WORK TASK – Copy all lines holding the word "cite" from the entries.

GIVEN RECORDS –
━━━━━━

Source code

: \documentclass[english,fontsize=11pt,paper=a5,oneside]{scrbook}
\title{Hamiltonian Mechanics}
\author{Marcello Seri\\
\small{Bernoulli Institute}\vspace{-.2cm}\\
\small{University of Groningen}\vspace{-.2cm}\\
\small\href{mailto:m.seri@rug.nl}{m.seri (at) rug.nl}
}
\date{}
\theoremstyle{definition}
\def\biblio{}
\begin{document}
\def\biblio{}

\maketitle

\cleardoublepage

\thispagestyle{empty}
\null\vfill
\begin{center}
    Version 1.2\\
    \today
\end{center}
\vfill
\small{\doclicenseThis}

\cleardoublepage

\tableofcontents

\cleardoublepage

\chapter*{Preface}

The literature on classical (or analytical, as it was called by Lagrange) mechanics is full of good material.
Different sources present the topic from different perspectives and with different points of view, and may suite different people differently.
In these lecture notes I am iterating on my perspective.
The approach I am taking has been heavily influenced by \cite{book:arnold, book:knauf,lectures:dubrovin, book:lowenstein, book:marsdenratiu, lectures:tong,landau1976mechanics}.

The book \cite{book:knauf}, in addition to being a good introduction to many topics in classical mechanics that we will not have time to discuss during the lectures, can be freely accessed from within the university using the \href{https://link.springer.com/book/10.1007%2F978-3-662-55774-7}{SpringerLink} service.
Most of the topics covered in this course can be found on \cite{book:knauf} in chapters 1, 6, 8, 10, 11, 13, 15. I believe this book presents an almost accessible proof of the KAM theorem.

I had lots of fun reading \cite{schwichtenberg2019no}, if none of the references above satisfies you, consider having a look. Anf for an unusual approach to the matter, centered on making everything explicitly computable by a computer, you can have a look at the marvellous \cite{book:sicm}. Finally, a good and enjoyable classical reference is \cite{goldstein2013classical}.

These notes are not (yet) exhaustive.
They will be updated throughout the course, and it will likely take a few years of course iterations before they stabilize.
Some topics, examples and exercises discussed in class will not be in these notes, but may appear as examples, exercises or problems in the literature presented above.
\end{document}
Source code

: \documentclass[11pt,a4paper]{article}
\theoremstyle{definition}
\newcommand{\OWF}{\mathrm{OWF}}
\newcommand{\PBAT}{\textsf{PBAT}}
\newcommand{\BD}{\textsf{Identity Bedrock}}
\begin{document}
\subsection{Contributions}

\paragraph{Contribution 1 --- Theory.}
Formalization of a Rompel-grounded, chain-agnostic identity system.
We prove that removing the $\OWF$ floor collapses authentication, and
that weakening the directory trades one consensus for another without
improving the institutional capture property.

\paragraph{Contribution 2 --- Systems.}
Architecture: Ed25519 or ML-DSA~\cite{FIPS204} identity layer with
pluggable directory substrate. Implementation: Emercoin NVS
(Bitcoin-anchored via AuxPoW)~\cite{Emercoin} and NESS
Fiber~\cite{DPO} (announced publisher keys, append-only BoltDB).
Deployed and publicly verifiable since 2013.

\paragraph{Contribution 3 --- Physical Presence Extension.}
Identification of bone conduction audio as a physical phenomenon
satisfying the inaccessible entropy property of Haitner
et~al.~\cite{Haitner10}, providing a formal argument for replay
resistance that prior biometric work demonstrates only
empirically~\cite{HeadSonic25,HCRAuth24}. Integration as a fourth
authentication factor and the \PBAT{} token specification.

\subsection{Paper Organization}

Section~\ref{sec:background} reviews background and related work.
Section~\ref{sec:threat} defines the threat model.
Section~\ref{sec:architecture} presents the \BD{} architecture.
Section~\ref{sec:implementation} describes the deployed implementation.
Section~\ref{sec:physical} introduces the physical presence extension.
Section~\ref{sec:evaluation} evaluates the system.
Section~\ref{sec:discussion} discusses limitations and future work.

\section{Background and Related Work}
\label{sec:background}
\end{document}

━━━━━━

PROBLEM SOLUTION –
The approach I am taking has been heavily influenced by \cite{book:arnold, book:knauf,lectures:dubrovin, book:lowenstein, book:marsdenratiu, lectures:tong,landau1976mechanics}.
The book \cite{book:knauf}, in addition to being a good introduction to many topics in classical mechanics that we will not have time to discuss during the lectures, can be freely accessed from within the university using the \href{https://link.springer.com/book/10.1007%2F978-3-662-55774-7}{SpringerLink} service.
Most of the topics covered in this course can be found on \cite{book:knauf} in chapters 1, 6, 8, 10, 11, 13, 15. I believe this book presents an almost accessible proof of the KAM theorem.
I had lots of fun reading \cite{schwichtenberg2019no}, if none of the references above satisfies you, consider having a look. Anf for an unusual approach to the matter, centered on making everything explicitly computable by a computer, you can have a look at the marvellous \cite{book:sicm}. Finally, a good and enjoyable classical reference is \cite{goldstein2013classical}.
Architecture: Ed25519 or ML-DSA~\cite{FIPS204} identity layer with
(Bitcoin-anchored via AuxPoW)~\cite{Emercoin} and NESS
Fiber~\cite{DPO} (announced publisher keys, append-only BoltDB).
et~al.~\cite{Haitner10}, providing a formal argument for replay
empirically~\cite{HeadSonic25,HCRAuth24}. Integration as a fourth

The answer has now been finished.